Production of textile industry in India
India’s textile industry has a long history of being a mainstay of the economy’s global trade linkages. It was, after all, the English East India Company’s focus on trade of cotton and silk from India that made it one of the richest and most powerful corporations in the 18th century. Today, India has the second largest manufacturing capacity in textiles globally and accounts for 13% of the world’s production of textile, fibre and yarn. However, it lags in terms of competitiveness and productivity.
In this context, the special package of Rs.6, 000 crore announced last week for boosting the textile industry is important for many reasons. After fully reaping the benefits of access to the markets of developed economies in the post-Uruguay Round world, China is beginning to exit the textiles and apparel sector due to rising domestic wages. This leaves a huge demand base for India to exploit as rightly recognized by the government.
When the Multi Fibre Agreement imposed by developed countries on the developing world was phased out, it was expected that India would benefit from it too. But the textile industry hasn’t been able to scale up accordingly. Besides, rigidities in the labour market, import restrictions on competing man-made fibres, export quotas on cotton and logistics costs prevented the country from reaping the benefits. This second opportunity now must not be wasted.
The Agreement of Textiles and Clothing under the World Trade Organisation vouches for equal treatment to be meted out to all nations. But Vietnam and Bangladesh are already securing better terms for themselves via free trade agreements with major markets. That underlines the urgency of the reforms the sector needs in India.
In the meantime, it has already been looking at countering the problem of negative protectionism which hampers the smooth provisioning of imported inputs required for the industry. Rs.5, 500 crore out of the Rs.6, 000 crore package is for an additional 5% duty drawback for refunding state levies. It is expected that this step will boost exports, increase investment and make the textile industry an integral part of the Make in India programme.
The textile industry is the second largest employer in the country after agriculture; any allocation to it has a multiplier effect on the economy at large. According to an Assocham report, employment generated in the economy because of a rise of Rs.1 in demand of the industry, is more than 5 times the employment created in the sector itself.
The government’s decision to incentivize textile and apparel firms to absorb more labour by offering to pay a portion of the Employees’ Provident Fund for new employees will further enhance this effect. Female labour force participation rate is also expected to increase from a boost to the textile industry.
But if the textile and apparel industry has to become competitive at an international level, it needs a major revamp. The issues of productivity suffered by an industry largely restricted to the small scale and unorganized sectors needs to be addressed. Incidentally, around 60% of the spindles used in India are more than 25 years old.
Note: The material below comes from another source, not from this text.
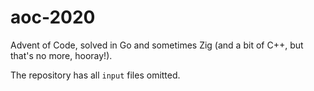 # aoc-2020

Advent of Code, solved in Go and sometimes Zig (and a bit of C++, but that's no
more, hooray!).

The repository has all `input` files omitted.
Meanwhile, emphasis should be laid on promotion and marketing of textiles and designs that are indigenous to India. Fabindia’s success in branding and marketing Indian designs and textiles in the global apparel market, for instance, is worth studying here.
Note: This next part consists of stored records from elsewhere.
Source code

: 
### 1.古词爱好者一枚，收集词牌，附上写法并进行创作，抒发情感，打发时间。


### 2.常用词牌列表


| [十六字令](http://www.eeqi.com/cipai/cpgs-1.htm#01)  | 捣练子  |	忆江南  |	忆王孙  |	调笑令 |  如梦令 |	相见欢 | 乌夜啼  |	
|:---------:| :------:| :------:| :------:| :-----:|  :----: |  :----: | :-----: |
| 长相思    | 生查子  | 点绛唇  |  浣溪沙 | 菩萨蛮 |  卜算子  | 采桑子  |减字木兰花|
Geographical indications could prove to be an effective means of securing a niche market for Indian handloom in foreign markets. India’s muga silk used for Japanese kimonos is a case in point.
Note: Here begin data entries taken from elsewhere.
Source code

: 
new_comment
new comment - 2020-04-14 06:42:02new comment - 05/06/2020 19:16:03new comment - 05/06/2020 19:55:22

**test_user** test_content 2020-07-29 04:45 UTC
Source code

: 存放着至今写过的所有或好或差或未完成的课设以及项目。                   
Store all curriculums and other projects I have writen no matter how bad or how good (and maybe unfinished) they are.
Given rising Internet penetration in the country, e-commerce could also be used to the advantage of the textile industry—to eliminate layers of middlemen and improve access. The example of the Taobao model in China where an entire village specializes in the production of a commodity and sells it at competitive prices online is relevant.
But promoting traditional industries does not mean creating a protective shield against the emerging competition from synthetic fibre through tariffs. If an industry has to successfully progress and provide network effects, it must be allowed to grow to its full potential. And for that, it is important to diversify and embrace new innovations.